Problem requirements =
Which lines of the records contain the word "connected"? Copy each one.

Dataset records =
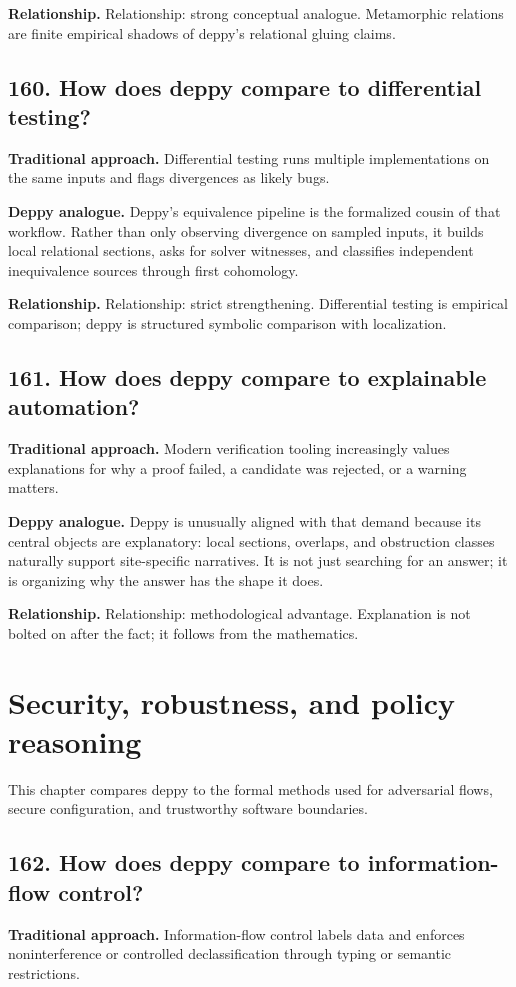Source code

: \documentclass[11pt,openany]{book}
\begin{document}
\textbf{Relationship.} Relationship: strong conceptual analogue. Metamorphic relations are finite empirical shadows of deppy's relational gluing claims.

\section*{160. How does deppy compare to differential testing?}
\textbf{Traditional approach.} Differential testing runs multiple implementations on the same inputs and flags divergences as likely bugs.

\textbf{Deppy analogue.} Deppy's equivalence pipeline is the formalized cousin of that workflow. Rather than only observing divergence on sampled inputs, it builds local relational sections, asks for solver witnesses, and classifies independent inequivalence sources through first cohomology.

\textbf{Relationship.} Relationship: strict strengthening. Differential testing is empirical comparison; deppy is structured symbolic comparison with localization.

\section*{161. How does deppy compare to explainable automation?}
\textbf{Traditional approach.} Modern verification tooling increasingly values explanations for why a proof failed, a candidate was rejected, or a warning matters.

\textbf{Deppy analogue.} Deppy is unusually aligned with that demand because its central objects are explanatory: local sections, overlaps, and obstruction classes naturally support site-specific narratives. It is not just searching for an answer; it is organizing why the answer has the shape it does.

\textbf{Relationship.} Relationship: methodological advantage. Explanation is not bolted on after the fact; it follows from the mathematics.

\chapter{Security, robustness, and policy reasoning}
This chapter compares deppy to the formal methods used for adversarial flows, secure configuration, and trustworthy software boundaries.

\section*{162. How does deppy compare to information-flow control?}
\textbf{Traditional approach.} Information-flow control labels data and enforces noninterference or controlled declassification through typing or semantic restrictions.
\end{document}

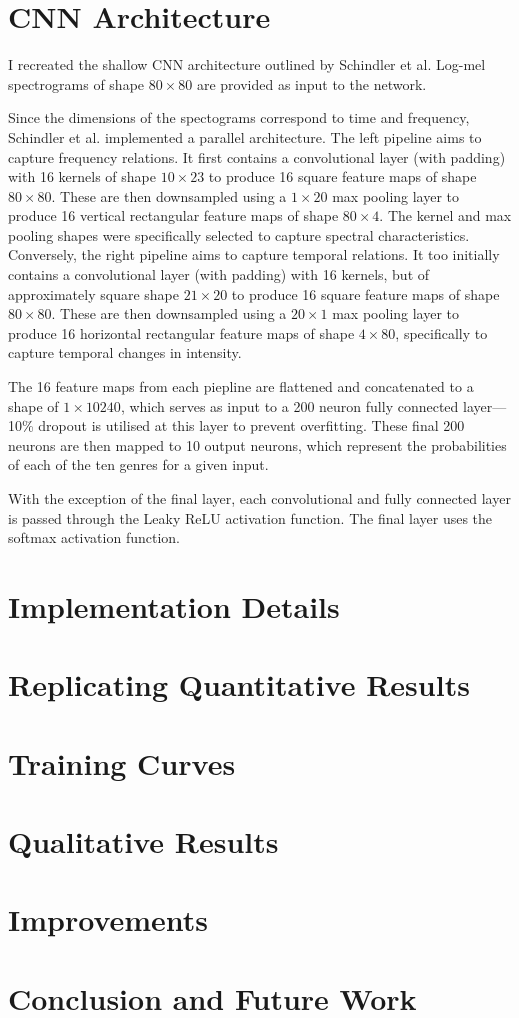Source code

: \documentclass[conference]{IEEEtran}
\begin{document}
\section{CNN Architecture}

I recreated the shallow CNN architecture outlined by Schindler et al.
Log-mel spectrograms of shape $80\times80$ are provided as input to the network.

Since the dimensions of the spectograms correspond to time and frequency, Schindler et al. implemented a parallel architecture.
The left pipeline aims to capture frequency relations.
It first contains a convolutional layer (with padding) with 16 kernels of shape $10\times23$ to produce 16 square feature maps of shape $80\times80$.
These are then downsampled using a $1\times20$ max pooling layer to produce 16 vertical rectangular feature maps of shape $80\times4$.
The kernel and max pooling shapes were specifically selected to capture spectral characteristics.
Conversely, the right pipeline aims to capture temporal relations.
It too initially contains a convolutional layer (with padding) with 16 kernels, but of approximately square shape $21\times20$ to produce 16 square feature maps of shape $80\times80$.
These are then downsampled using a $20\times1$ max pooling layer to produce 16 horizontal rectangular feature maps of shape $4\times80$, specifically to capture temporal changes in intensity.

The 16 feature maps from each piepline are flattened and concatenated to a shape of $1\times10240$, which serves as input to a 200 neuron fully connected layer---10\% dropout is utilised at this layer to prevent overfitting.
These final 200 neurons are then mapped to 10 output neurons, which represent the probabilities of each of the ten genres for a given input.

With the exception of the final layer, each convolutional and fully connected layer is passed through the Leaky ReLU activation function.
The final layer uses the softmax activation function.

\section{Implementation Details}

\section{Replicating Quantitative Results}

\section{Training Curves}

\section{Qualitative Results}

\section{Improvements}

\section{Conclusion and Future Work}





\end{document}
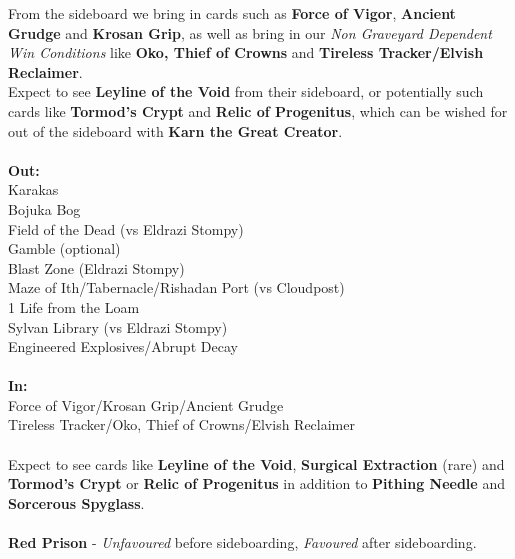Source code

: \documentclass{report}
\begin{document}
From the sideboard we bring in cards such as \textbf{Force of Vigor}, \textbf{Ancient Grudge} and \textbf{Krosan Grip}, as well as bring in our \emph{Non Graveyard Dependent Win Conditions} like \textbf{Oko, Thief of Crowns} and \textbf{Tireless Tracker/Elvish Reclaimer}.\\ Expect to see \textbf{Leyline of the Void} from their sideboard, or potentially such cards like \textbf{Tormod's Crypt} and \textbf{Relic of Progenitus}, which can be wished for out of the sideboard with \textbf{Karn the Great Creator}.\\\\
\textbf{Out:}\\
Karakas\\Bojuka Bog\\Field of the Dead (vs Eldrazi Stompy)\\Gamble (optional)\\Blast Zone (Eldrazi Stompy)\\ Maze of Ith/Tabernacle/Rishadan Port (vs Cloudpost)\\1 Life from the Loam\\Sylvan Library (vs Eldrazi Stompy)\\Engineered Explosives/Abrupt Decay\\\\
\textbf{In:}\\
Force of Vigor/Krosan Grip/Ancient Grudge\\Tireless Tracker/Oko, Thief of Crowns/Elvish Reclaimer\\\\
Expect to see cards like \textbf{Leyline of the Void}, \textbf{Surgical Extraction} (rare) and \textbf{Tormod's Crypt} or \textbf{Relic of Progenitus} in addition to \textbf{Pithing Needle} and \textbf{Sorcerous Spyglass}.\\\\
\textbf{Red Prison} - \emph{Unfavoured} before sideboarding, \emph{Favoured} after sideboarding.\\
\end{document}
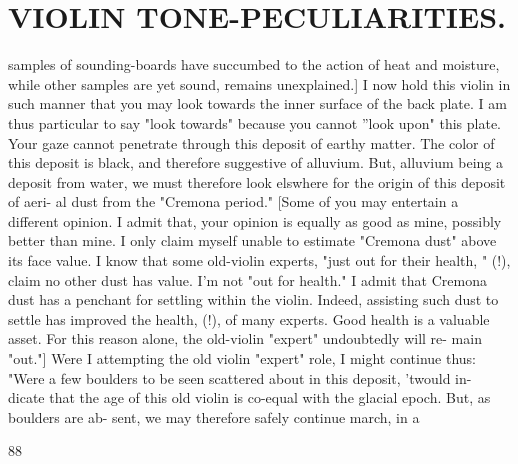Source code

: \documentclass{article}
\begin{document}
\section*{VIOLIN TONE-PECULIARITIES.}
samples of sounding-boards have succumbed to the action of heat and moisture, while other samples are yet sound, remains unexplained.] I now hold this violin in such manner that you may look towards the inner surface of the back plate. I am thus particular to say "look towards" because you cannot ''look upon" this plate. Your gaze cannot penetrate through this deposit of earthy matter. The color of this deposit is black, and therefore suggestive of alluvium. But, alluvium being a deposit from water, we must therefore look elswhere for the origin of this deposit of aeri- al dust from the "Cremona period." [Some of you may entertain a different opinion. I admit that, your opinion is equally as good as mine, possibly better than mine. I only claim myself unable to estimate "Cremona dust" above its face value. I know that some old-violin experts, "just out for their health, " (!), claim no other dust has value. I'm not "out for health." I admit that Cremona dust has a penchant for settling within the violin. Indeed, assisting such dust to settle has improved the health, (!), of many experts. Good health is a valuable asset. For this reason alone, the old-violin "expert" undoubtedly will re- main "out."] Were I attempting the old violin "expert" role, I might continue thus: "Were a few boulders to be seen scattered about in this deposit, 'twould in- dicate that the age of this old violin is co-equal with the glacial epoch. But, as boulders are ab- sent, we may therefore safely continue march, in a

88
\end{document}
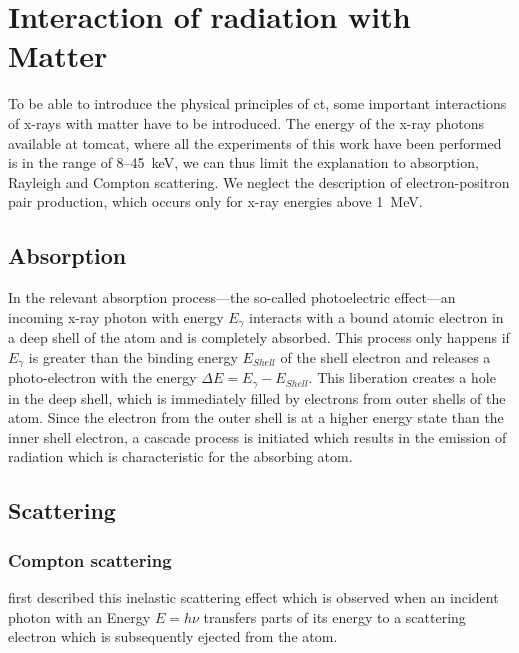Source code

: \section{Interaction of radiation with Matter}
To be able to introduce the physical principles of \ac{ct}, some important interactions of x-rays with matter have to be introduced. The energy of the x-ray photons available at \ac{tomcat}, where all the experiments of this work have been performed is in the range of 8--\SI{45}{\kilo\electronvolt}, we can thus limit the explanation to absorption, Rayleigh and Compton scattering. We neglect the description of electron-positron pair production, which occurs only for x-ray energies above \SI{1}{\mega\electronvolt}.

\subsection{Absorption}\label{sec:absorption}
In the relevant absorption process---the so-called photoelectric effect---an incoming x-ray photon with energy $E_{\gamma}$ interacts with a bound atomic electron in a deep shell of the atom and is completely absorbed. This process only happens if $E_{\gamma}$ is greater than the binding energy $E_{Shell}$ of the shell electron and releases a photo-electron with the energy $\Delta E=E_{\gamma}-E_{Shell}$. This liberation creates a hole in the deep shell, which is immediately filled by electrons from outer shells of the atom. Since the electron from the outer shell is at a higher energy state than the inner shell electron, a cascade process is initiated which results in the emission of radiation which is characteristic for the absorbing atom.

\subsection{Scattering}
\subsubsection{Compton scattering}
\citet{Compton1923} first described this inelastic scattering effect which is observed when an incident photon with an Energy $E=h\nu$ transfers parts of its energy to a scattering electron which is subsequently ejected from the atom.


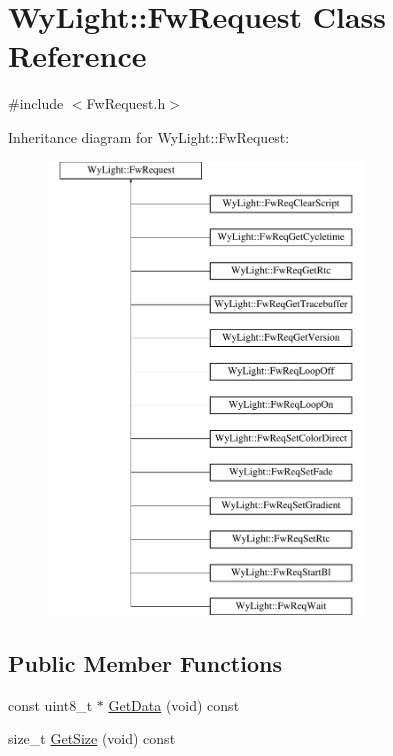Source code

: \hypertarget{class_wy_light_1_1_fw_request}{\section{Wy\-Light\-:\-:Fw\-Request Class Reference}
\label{class_wy_light_1_1_fw_request}
}


{\ttfamily \#include $<$Fw\-Request.\-h$>$}

Inheritance diagram for Wy\-Light\-:\-:Fw\-Request\-:\begin{figure}[H]
\begin{center}
\leavevmode
\includegraphics[height=12.000000cm]{class_wy_light_1_1_fw_request}
\end{center}
\end{figure}
\subsection*{Public Member Functions}
\begin{DoxyCompactItemize}
\item 
const uint8\-\_\-t $\ast$ \hyperlink{class_wy_light_1_1_fw_request_a8302024c799b841d2d6a200c03bfbe46}{Get\-Data} (void) const 
\item 
size\-\_\-t \hyperlink{class_wy_light_1_1_fw_request_a89ec32cb1f337a7bef72f28300a101f0}{Get\-Size} (void) const 
\end{DoxyCompactItemize}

Result of this exercise =
The 16 feature maps from each piepline are flattened and concatenated to a shape of $1\times10240$, which serves as input to a 200 neuron fully connected layer---10\% dropout is utilised at this layer to prevent overfitting.
With the exception of the final layer, each convolutional and fully connected layer is passed through the Leaky ReLU activation function.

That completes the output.